I am still waiting for my hardisk and dvd rom to come in the post, so I used the hardisk and dvdrom from my old computer, and i don't know wich brand they are.

At any rate: my problem!

I start up the computer and I come to the bios menue screen, where it tells me to press DEL, TAB or ESC. I press DEl and TAB but nothing happens! I see a small flash of the lights on my keyboard when I first start up the PC, but it won't react after that. The keyboard is not USB, its the other type. I tried another keyboard of the same type, and then a wireless usb board and noen of them worked. Then I unplugged each of my ram chips individualy and then one of my graphics cards. (after cahgning the dual/single video card chip) And the keyboard will still not work.

Help?!?!


----------



## dai (Jul 2, 2004)

try a cmos reset


----------



## r3dshrapnel (Jan 22, 2008)

dai said:


> try a cmos reset


Thanks for the reply, but I have no idea what that is.


----------



## dai (Jul 2, 2004)

turn off the computer
remove the power lead from the back
take the side off
remove the cmos battery
move the cmos jumper from pins 1 and 2 to pins 2 and 3 and then back topins 1 and 2
reinsert the battery
put the side back on
replug in the power lead
boot up the computer


----------



## r3dshrapnel (Jan 22, 2008)

I know no more (yet) than the fact that that got me into bios setup. You are my god.ray:


----------



## r3dshrapnel (Jan 22, 2008)

Is it normal for it to use 8+ minutes on entering the setup?


----------



## r3dshrapnel (Jan 22, 2008)

Ok, its now been about 30 minutes.

Help please?!


----------



## r3dshrapnel (Jan 22, 2008)

Ok, I tried enterig boot setup, and some other menues, and they also took insane amounts of time. Any suggestions? Should i cmos reset again?


----------



## r3dshrapnel (Jan 22, 2008)

Still not working.... I have practially the same problem as the topic "PC Hangs on BIOS Screen " and yet, no replies....


----------



## r3dshrapnel (Jan 22, 2008)

Ok, well i FINALLY got into bios setup... but I couldn't cahnge any of the settings, it wouldn't react to me typing on the keyboard. I turned the computer off for the night.


----------



## r3dshrapnel (Jan 22, 2008)

Sorry for posting like 5 times in a row, but I have no idea what is wrong with d I despretly want to fix it.
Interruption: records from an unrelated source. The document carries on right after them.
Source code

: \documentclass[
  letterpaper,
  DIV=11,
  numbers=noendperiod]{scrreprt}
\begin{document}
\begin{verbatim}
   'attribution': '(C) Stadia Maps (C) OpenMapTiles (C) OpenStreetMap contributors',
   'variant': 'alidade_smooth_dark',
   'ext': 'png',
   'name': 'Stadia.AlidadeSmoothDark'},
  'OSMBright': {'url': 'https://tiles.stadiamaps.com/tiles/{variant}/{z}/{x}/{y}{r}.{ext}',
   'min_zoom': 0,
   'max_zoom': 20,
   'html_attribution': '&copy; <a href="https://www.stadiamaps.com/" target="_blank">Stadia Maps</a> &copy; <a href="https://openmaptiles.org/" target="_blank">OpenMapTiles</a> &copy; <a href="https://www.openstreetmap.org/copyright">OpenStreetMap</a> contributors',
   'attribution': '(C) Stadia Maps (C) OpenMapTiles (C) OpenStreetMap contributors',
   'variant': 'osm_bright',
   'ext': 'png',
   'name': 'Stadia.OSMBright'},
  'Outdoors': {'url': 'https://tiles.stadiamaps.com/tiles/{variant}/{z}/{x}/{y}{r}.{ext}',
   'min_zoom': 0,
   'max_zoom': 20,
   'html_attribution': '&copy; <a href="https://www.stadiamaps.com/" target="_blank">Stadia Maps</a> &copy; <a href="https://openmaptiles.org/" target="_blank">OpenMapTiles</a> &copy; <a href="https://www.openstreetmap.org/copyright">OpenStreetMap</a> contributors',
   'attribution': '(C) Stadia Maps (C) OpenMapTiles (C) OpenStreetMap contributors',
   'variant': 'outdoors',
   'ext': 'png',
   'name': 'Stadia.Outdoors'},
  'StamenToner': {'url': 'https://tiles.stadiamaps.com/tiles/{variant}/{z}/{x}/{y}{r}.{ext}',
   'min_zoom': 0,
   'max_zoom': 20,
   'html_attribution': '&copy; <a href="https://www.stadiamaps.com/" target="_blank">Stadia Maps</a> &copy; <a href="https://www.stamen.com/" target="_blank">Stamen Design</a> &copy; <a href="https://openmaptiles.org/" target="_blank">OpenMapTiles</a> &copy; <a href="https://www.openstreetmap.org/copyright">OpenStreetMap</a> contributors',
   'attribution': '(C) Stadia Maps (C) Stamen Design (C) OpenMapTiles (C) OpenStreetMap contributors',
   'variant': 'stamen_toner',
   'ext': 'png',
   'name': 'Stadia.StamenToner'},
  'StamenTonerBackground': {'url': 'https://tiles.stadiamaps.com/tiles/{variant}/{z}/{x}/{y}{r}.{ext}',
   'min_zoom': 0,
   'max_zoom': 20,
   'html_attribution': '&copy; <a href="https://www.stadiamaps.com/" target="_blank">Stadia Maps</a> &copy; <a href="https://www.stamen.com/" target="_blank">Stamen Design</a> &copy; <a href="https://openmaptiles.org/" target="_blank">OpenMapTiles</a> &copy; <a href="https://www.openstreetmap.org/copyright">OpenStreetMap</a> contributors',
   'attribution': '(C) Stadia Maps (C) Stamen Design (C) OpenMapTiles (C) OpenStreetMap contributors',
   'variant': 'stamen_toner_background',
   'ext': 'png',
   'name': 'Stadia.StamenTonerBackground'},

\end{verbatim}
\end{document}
As mentioned, they keyboard won't react and it takes ges to get into bios setup.

Can anyone help?


----------



## dai (Jul 2, 2004)

disconnect the drives and see if it posts normally and allows you to make changes


----------



## r3dshrapnel (Jan 22, 2008)

You meant the hardisc and dvdrom right?

I disconnected them and no result, I could not use my ps/2 keyboard. However,my computer is at least getting into the bios setup now. (it was when they were plugged in aswell, the CMOS reset seemed to alow me to get into the setup, but the ps/2 keyboard still won't react)


----------



## r3dshrapnel (Jan 22, 2008)

I will just note that I can buy a different motherboard, but I really want to fix the one I have now. Seriously, I thought this was one of the best tech support forums, I am practically talking with myself here....


----------



## r3dshrapnel (Jan 22, 2008)

Ok, by holding down TAB to view my POST mesage I get this warning: 

"Warning!! USB device over current detected!!
Please remove over-curret USB device!!!
system will shutdown in 15 seconds!!!"

What does this mean? is the USB device my ps/2 keyboard, cause thats the only thing plugged in apart from my screen. Have I configured the PSU incorrectly or is my PSU giving out too much energy or what?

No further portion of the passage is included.